Start of Given entries

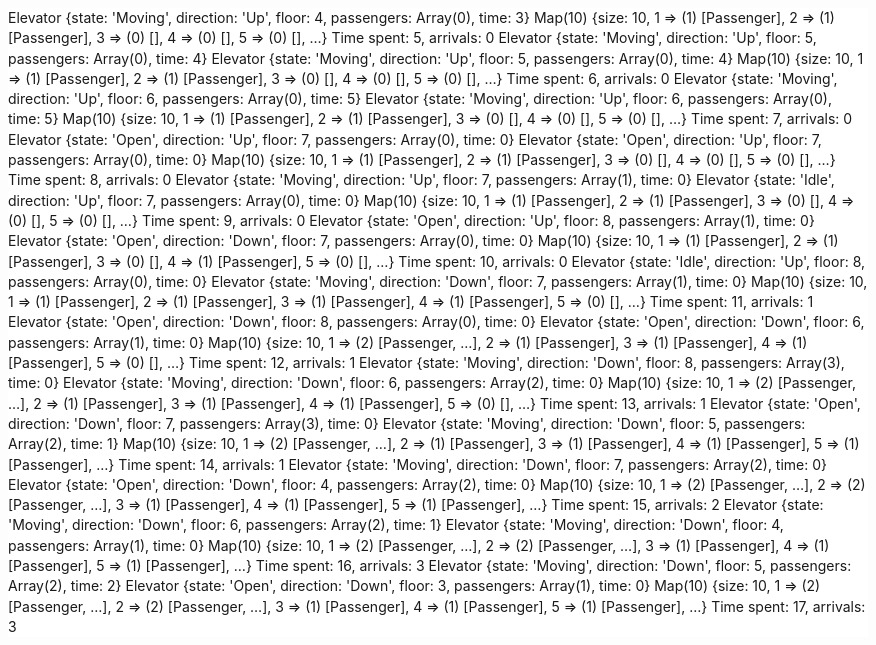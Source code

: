 Elevator {state: 'Moving', direction: 'Up', floor: 4, passengers: Array(0), time: 3}
Map(10) {size: 10, 1 => (1) [Passenger], 2 => (1) [Passenger], 3 => (0) [], 4 => (0) [], 5 => (0) [], …}
Time spent: 5, arrivals: 0
Elevator {state: 'Moving', direction: 'Up', floor: 5, passengers: Array(0), time: 4}
Elevator {state: 'Moving', direction: 'Up', floor: 5, passengers: Array(0), time: 4}
Map(10) {size: 10, 1 => (1) [Passenger], 2 => (1) [Passenger], 3 => (0) [], 4 => (0) [], 5 => (0) [], …}
Time spent: 6, arrivals: 0
Elevator {state: 'Moving', direction: 'Up', floor: 6, passengers: Array(0), time: 5}
Elevator {state: 'Moving', direction: 'Up', floor: 6, passengers: Array(0), time: 5}
Map(10) {size: 10, 1 => (1) [Passenger], 2 => (1) [Passenger], 3 => (0) [], 4 => (0) [], 5 => (0) [], …}
Time spent: 7, arrivals: 0
Elevator {state: 'Open', direction: 'Up', floor: 7, passengers: Array(0), time: 0}
Elevator {state: 'Open', direction: 'Up', floor: 7, passengers: Array(0), time: 0}
Map(10) {size: 10, 1 => (1) [Passenger], 2 => (1) [Passenger], 3 => (0) [], 4 => (0) [], 5 => (0) [], …}
Time spent: 8, arrivals: 0
Elevator {state: 'Moving', direction: 'Up', floor: 7, passengers: Array(1), time: 0}
Elevator {state: 'Idle', direction: 'Up', floor: 7, passengers: Array(0), time: 0}
Map(10) {size: 10, 1 => (1) [Passenger], 2 => (1) [Passenger], 3 => (0) [], 4 => (0) [], 5 => (0) [], …}
Time spent: 9, arrivals: 0
Elevator {state: 'Open', direction: 'Up', floor: 8, passengers: Array(1), time: 0}
Elevator {state: 'Open', direction: 'Down', floor: 7, passengers: Array(0), time: 0}
Map(10) {size: 10, 1 => (1) [Passenger], 2 => (1) [Passenger], 3 => (0) [], 4 => (1) [Passenger], 5 => (0) [], …}
Time spent: 10, arrivals: 0
Elevator {state: 'Idle', direction: 'Up', floor: 8, passengers: Array(0), time: 0}
Elevator {state: 'Moving', direction: 'Down', floor: 7, passengers: Array(1), time: 0}
Map(10) {size: 10, 1 => (1) [Passenger], 2 => (1) [Passenger], 3 => (1) [Passenger], 4 => (1) [Passenger], 5 => (0) [], …}
Time spent: 11, arrivals: 1
Elevator {state: 'Open', direction: 'Down', floor: 8, passengers: Array(0), time: 0}
Elevator {state: 'Open', direction: 'Down', floor: 6, passengers: Array(1), time: 0}
Map(10) {size: 10, 1 => (2) [Passenger, …], 2 => (1) [Passenger], 3 => (1) [Passenger], 4 => (1) [Passenger], 5 => (0) [], …}
Time spent: 12, arrivals: 1
Elevator {state: 'Moving', direction: 'Down', floor: 8, passengers: Array(3), time: 0}
Elevator {state: 'Moving', direction: 'Down', floor: 6, passengers: Array(2), time: 0}
Map(10) {size: 10, 1 => (2) [Passenger, …], 2 => (1) [Passenger], 3 => (1) [Passenger], 4 => (1) [Passenger], 5 => (0) [], …}
Time spent: 13, arrivals: 1
Elevator {state: 'Open', direction: 'Down', floor: 7, passengers: Array(3), time: 0}
Elevator {state: 'Moving', direction: 'Down', floor: 5, passengers: Array(2), time: 1}
Map(10) {size: 10, 1 => (2) [Passenger, …], 2 => (1) [Passenger], 3 => (1) [Passenger], 4 => (1) [Passenger], 5 => (1) [Passenger], …}
Time spent: 14, arrivals: 1
Elevator {state: 'Moving', direction: 'Down', floor: 7, passengers: Array(2), time: 0}
Elevator {state: 'Open', direction: 'Down', floor: 4, passengers: Array(2), time: 0}
Map(10) {size: 10, 1 => (2) [Passenger, …], 2 => (2) [Passenger, …], 3 => (1) [Passenger], 4 => (1) [Passenger], 5 => (1) [Passenger], …}
Time spent: 15, arrivals: 2
Elevator {state: 'Moving', direction: 'Down', floor: 6, passengers: Array(2), time: 1}
Elevator {state: 'Moving', direction: 'Down', floor: 4, passengers: Array(1), time: 0}
Map(10) {size: 10, 1 => (2) [Passenger, …], 2 => (2) [Passenger, …], 3 => (1) [Passenger], 4 => (1) [Passenger], 5 => (1) [Passenger], …}
Time spent: 16, arrivals: 3
Elevator {state: 'Moving', direction: 'Down', floor: 5, passengers: Array(2), time: 2}
Elevator {state: 'Open', direction: 'Down', floor: 3, passengers: Array(1), time: 0}
Map(10) {size: 10, 1 => (2) [Passenger, …], 2 => (2) [Passenger, …], 3 => (1) [Passenger], 4 => (1) [Passenger], 5 => (1) [Passenger], …}
Time spent: 17, arrivals: 3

End of Given entries

Exercise aim: Please print each entry exactly as it stands, without the pictures.

Answer to this task:
Source code

: Elevator {state: 'Moving', direction: 'Up', floor: 4, passengers: Array(0), time: 3}
Map(10) {size: 10, 1 => (1) [Passenger], 2 => (1) [Passenger], 3 => (0) [], 4 => (0) [], 5 => (0) [], …}
Time spent: 5, arrivals: 0
Elevator {state: 'Moving', direction: 'Up', floor: 5, passengers: Array(0), time: 4}
Elevator {state: 'Moving', direction: 'Up', floor: 5, passengers: Array(0), time: 4}
Map(10) {size: 10, 1 => (1) [Passenger], 2 => (1) [Passenger], 3 => (0) [], 4 => (0) [], 5 => (0) [], …}
Time spent: 6, arrivals: 0
Elevator {state: 'Moving', direction: 'Up', floor: 6, passengers: Array(0), time: 5}
Elevator {state: 'Moving', direction: 'Up', floor: 6, passengers: Array(0), time: 5}
Map(10) {size: 10, 1 => (1) [Passenger], 2 => (1) [Passenger], 3 => (0) [], 4 => (0) [], 5 => (0) [], …}
Time spent: 7, arrivals: 0
Elevator {state: 'Open', direction: 'Up', floor: 7, passengers: Array(0), time: 0}
Elevator {state: 'Open', direction: 'Up', floor: 7, passengers: Array(0), time: 0}
Map(10) {size: 10, 1 => (1) [Passenger], 2 => (1) [Passenger], 3 => (0) [], 4 => (0) [], 5 => (0) [], …}
Time spent: 8, arrivals: 0
Elevator {state: 'Moving', direction: 'Up', floor: 7, passengers: Array(1), time: 0}
Elevator {state: 'Idle', direction: 'Up', floor: 7, passengers: Array(0), time: 0}
Map(10) {size: 10, 1 => (1) [Passenger], 2 => (1) [Passenger], 3 => (0) [], 4 => (0) [], 5 => (0) [], …}
Time spent: 9, arrivals: 0
Elevator {state: 'Open', direction: 'Up', floor: 8, passengers: Array(1), time: 0}
Elevator {state: 'Open', direction: 'Down', floor: 7, passengers: Array(0), time: 0}
Map(10) {size: 10, 1 => (1) [Passenger], 2 => (1) [Passenger], 3 => (0) [], 4 => (1) [Passenger], 5 => (0) [], …}
Time spent: 10, arrivals: 0
Elevator {state: 'Idle', direction: 'Up', floor: 8, passengers: Array(0), time: 0}
Elevator {state: 'Moving', direction: 'Down', floor: 7, passengers: Array(1), time: 0}
Map(10) {size: 10, 1 => (1) [Passenger], 2 => (1) [Passenger], 3 => (1) [Passenger], 4 => (1) [Passenger], 5 => (0) [], …}
Time spent: 11, arrivals: 1
Elevator {state: 'Open', direction: 'Down', floor: 8, passengers: Array(0), time: 0}
Elevator {state: 'Open', direction: 'Down', floor: 6, passengers: Array(1), time: 0}
Map(10) {size: 10, 1 => (2) [Passenger, …], 2 => (1) [Passenger], 3 => (1) [Passenger], 4 => (1) [Passenger], 5 => (0) [], …}
Time spent: 12, arrivals: 1
Elevator {state: 'Moving', direction: 'Down', floor: 8, passengers: Array(3), time: 0}
Elevator {state: 'Moving', direction: 'Down', floor: 6, passengers: Array(2), time: 0}
Map(10) {size: 10, 1 => (2) [Passenger, …], 2 => (1) [Passenger], 3 => (1) [Passenger], 4 => (1) [Passenger], 5 => (0) [], …}
Time spent: 13, arrivals: 1
Elevator {state: 'Open', direction: 'Down', floor: 7, passengers: Array(3), time: 0}
Elevator {state: 'Moving', direction: 'Down', floor: 5, passengers: Array(2), time: 1}
Map(10) {size: 10, 1 => (2) [Passenger, …], 2 => (1) [Passenger], 3 => (1) [Passenger], 4 => (1) [Passenger], 5 => (1) [Passenger], …}
Time spent: 14, arrivals: 1
Elevator {state: 'Moving', direction: 'Down', floor: 7, passengers: Array(2), time: 0}
Elevator {state: 'Open', direction: 'Down', floor: 4, passengers: Array(2), time: 0}
Map(10) {size: 10, 1 => (2) [Passenger, …], 2 => (2) [Passenger, …], 3 => (1) [Passenger], 4 => (1) [Passenger], 5 => (1) [Passenger], …}
Time spent: 15, arrivals: 2
Elevator {state: 'Moving', direction: 'Down', floor: 6, passengers: Array(2), time: 1}
Elevator {state: 'Moving', direction: 'Down', floor: 4, passengers: Array(1), time: 0}
Map(10) {size: 10, 1 => (2) [Passenger, …], 2 => (2) [Passenger, …], 3 => (1) [Passenger], 4 => (1) [Passenger], 5 => (1) [Passenger], …}
Time spent: 16, arrivals: 3
Elevator {state: 'Moving', direction: 'Down', floor: 5, passengers: Array(2), time: 2}
Elevator {state: 'Open', direction: 'Down', floor: 3, passengers: Array(1), time: 0}
Map(10) {size: 10, 1 => (2) [Passenger, …], 2 => (2) [Passenger, …], 3 => (1) [Passenger], 4 => (1) [Passenger], 5 => (1) [Passenger], …}
Time spent: 17, arrivals: 3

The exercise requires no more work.